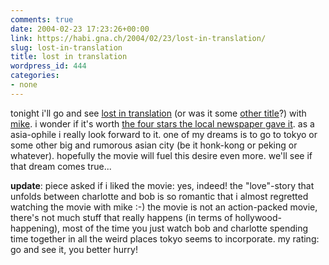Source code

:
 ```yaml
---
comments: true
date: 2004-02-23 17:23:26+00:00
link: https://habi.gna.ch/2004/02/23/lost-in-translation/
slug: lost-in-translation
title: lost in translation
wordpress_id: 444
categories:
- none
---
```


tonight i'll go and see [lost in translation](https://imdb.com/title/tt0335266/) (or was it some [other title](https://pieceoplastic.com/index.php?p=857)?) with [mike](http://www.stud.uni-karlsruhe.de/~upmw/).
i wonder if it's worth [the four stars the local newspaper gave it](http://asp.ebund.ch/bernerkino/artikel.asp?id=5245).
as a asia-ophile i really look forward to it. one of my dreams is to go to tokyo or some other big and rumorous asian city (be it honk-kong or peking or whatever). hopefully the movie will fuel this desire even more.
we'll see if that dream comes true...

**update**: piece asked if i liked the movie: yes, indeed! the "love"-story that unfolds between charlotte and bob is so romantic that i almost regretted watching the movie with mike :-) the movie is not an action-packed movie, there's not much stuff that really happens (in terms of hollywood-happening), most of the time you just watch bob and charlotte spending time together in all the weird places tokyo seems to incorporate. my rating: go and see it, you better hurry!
-------
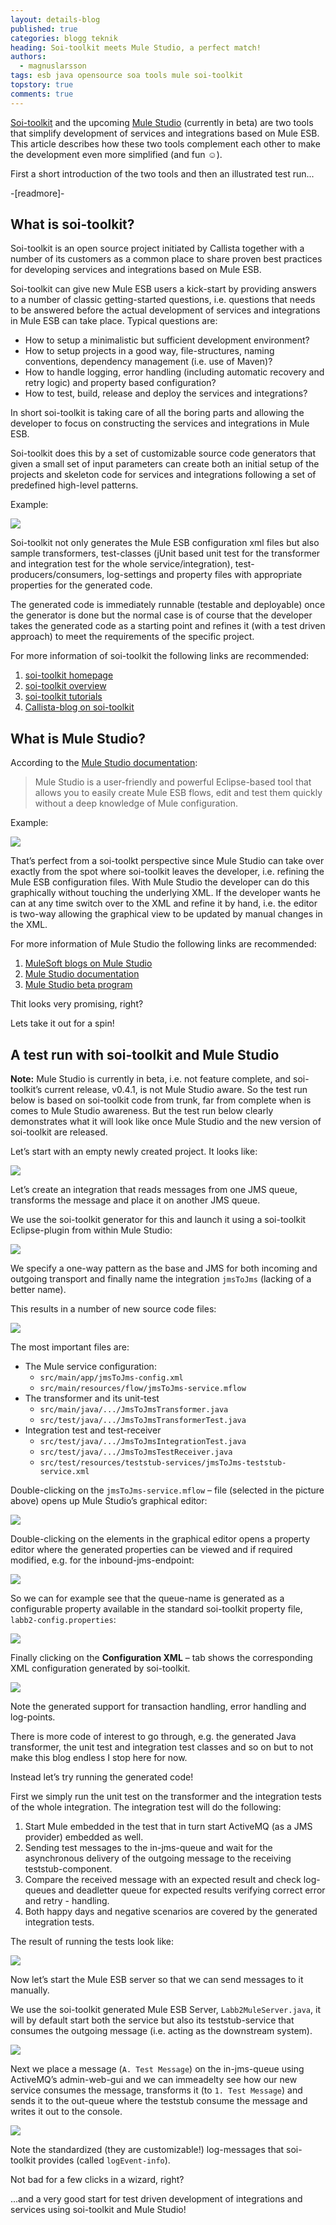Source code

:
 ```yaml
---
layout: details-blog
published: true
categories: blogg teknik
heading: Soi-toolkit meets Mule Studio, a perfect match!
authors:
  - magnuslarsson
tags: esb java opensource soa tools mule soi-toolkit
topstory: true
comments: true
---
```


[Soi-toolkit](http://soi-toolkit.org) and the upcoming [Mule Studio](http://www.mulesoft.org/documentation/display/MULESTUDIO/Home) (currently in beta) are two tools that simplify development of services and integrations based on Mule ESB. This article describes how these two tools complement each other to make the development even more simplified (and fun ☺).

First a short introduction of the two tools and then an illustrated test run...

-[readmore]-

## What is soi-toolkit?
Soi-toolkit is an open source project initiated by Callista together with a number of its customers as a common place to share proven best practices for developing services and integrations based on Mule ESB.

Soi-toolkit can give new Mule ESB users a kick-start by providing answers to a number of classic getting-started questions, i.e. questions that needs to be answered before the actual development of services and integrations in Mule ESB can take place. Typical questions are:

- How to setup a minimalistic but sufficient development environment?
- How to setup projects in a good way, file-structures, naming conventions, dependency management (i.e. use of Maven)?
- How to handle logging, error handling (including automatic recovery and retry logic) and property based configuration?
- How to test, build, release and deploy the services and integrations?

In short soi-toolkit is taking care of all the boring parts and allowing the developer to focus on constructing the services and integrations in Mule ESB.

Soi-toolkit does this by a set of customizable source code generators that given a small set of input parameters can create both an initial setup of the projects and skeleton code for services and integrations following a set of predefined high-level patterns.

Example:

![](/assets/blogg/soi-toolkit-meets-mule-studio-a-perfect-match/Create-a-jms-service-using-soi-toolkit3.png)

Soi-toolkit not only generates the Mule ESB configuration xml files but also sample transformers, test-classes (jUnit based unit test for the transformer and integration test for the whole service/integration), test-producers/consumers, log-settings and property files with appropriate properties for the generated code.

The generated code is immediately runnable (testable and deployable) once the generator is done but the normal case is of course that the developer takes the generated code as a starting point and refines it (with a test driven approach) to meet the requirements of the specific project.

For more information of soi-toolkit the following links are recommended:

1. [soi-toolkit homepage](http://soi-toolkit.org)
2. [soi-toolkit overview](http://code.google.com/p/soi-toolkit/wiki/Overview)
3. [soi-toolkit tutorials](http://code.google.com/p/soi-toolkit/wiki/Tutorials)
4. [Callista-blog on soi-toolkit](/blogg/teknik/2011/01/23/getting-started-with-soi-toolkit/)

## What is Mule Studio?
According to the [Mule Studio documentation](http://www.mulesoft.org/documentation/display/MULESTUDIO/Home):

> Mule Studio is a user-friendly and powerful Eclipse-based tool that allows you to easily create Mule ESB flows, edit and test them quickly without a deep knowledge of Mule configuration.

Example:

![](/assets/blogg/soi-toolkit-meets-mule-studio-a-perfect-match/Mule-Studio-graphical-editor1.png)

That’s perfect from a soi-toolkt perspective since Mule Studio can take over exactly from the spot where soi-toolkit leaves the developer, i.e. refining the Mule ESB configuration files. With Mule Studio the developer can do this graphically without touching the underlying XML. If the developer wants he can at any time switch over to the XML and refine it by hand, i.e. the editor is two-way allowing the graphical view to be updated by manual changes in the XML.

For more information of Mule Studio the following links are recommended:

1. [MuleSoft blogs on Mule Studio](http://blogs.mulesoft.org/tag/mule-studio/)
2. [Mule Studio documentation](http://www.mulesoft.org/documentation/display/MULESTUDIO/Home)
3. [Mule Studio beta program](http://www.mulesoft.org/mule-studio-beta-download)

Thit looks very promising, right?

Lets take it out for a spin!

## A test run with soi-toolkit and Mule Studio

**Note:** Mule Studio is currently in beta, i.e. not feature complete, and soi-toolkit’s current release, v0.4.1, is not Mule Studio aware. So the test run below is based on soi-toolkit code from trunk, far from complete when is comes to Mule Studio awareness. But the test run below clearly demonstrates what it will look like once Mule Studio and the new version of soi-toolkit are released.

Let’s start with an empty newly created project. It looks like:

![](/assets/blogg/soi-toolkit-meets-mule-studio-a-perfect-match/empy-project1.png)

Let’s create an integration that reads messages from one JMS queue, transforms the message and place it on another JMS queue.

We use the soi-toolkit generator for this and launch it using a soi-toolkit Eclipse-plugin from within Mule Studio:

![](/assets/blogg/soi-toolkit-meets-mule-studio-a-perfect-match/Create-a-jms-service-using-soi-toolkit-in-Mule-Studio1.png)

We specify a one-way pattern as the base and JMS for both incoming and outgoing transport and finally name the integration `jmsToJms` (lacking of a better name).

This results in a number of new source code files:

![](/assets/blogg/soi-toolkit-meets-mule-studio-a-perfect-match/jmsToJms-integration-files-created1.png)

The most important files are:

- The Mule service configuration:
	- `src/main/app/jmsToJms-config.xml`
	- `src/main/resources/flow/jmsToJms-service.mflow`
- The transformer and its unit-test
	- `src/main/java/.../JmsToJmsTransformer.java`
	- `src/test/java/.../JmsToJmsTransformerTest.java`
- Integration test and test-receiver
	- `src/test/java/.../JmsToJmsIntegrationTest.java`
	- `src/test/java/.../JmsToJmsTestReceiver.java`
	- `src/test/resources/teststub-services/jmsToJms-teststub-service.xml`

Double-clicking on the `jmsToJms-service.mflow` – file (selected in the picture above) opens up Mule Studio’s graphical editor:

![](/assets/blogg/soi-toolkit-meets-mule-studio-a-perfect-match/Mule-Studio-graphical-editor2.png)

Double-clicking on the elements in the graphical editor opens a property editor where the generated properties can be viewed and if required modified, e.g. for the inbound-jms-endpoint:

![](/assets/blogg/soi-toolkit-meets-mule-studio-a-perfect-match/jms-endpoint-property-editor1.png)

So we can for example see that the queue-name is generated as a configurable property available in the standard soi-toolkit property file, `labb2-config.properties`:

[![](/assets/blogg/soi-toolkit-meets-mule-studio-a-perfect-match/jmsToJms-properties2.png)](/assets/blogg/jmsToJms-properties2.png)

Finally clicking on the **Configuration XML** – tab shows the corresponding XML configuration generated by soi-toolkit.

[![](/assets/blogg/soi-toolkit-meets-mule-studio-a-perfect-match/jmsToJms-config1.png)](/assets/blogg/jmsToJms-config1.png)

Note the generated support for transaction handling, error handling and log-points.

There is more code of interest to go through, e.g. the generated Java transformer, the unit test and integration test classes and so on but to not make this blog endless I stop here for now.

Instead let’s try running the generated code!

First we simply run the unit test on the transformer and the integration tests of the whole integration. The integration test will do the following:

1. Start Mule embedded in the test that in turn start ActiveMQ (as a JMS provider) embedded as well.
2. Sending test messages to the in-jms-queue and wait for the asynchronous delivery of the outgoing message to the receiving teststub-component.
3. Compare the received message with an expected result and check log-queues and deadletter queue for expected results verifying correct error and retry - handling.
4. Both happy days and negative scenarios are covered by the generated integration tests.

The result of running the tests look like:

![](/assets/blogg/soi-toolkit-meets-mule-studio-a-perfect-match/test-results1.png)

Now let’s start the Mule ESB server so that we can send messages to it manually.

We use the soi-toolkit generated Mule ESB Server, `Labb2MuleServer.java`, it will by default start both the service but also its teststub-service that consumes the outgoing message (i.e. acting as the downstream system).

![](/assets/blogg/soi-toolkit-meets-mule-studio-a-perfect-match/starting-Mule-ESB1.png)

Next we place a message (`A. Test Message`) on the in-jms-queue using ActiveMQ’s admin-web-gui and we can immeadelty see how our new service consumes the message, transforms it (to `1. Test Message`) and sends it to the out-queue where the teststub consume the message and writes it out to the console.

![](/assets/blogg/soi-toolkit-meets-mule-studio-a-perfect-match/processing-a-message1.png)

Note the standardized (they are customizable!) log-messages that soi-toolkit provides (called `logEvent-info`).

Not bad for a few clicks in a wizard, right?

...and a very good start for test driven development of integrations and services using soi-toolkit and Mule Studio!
-------
→ What is required
Copy all the lines from the data above that hold the word "wiki".

→ Written response
2. [soi-toolkit overview](http://code.google.com/p/soi-toolkit/wiki/Overview)
3. [soi-toolkit tutorials](http://code.google.com/p/soi-toolkit/wiki/Tutorials)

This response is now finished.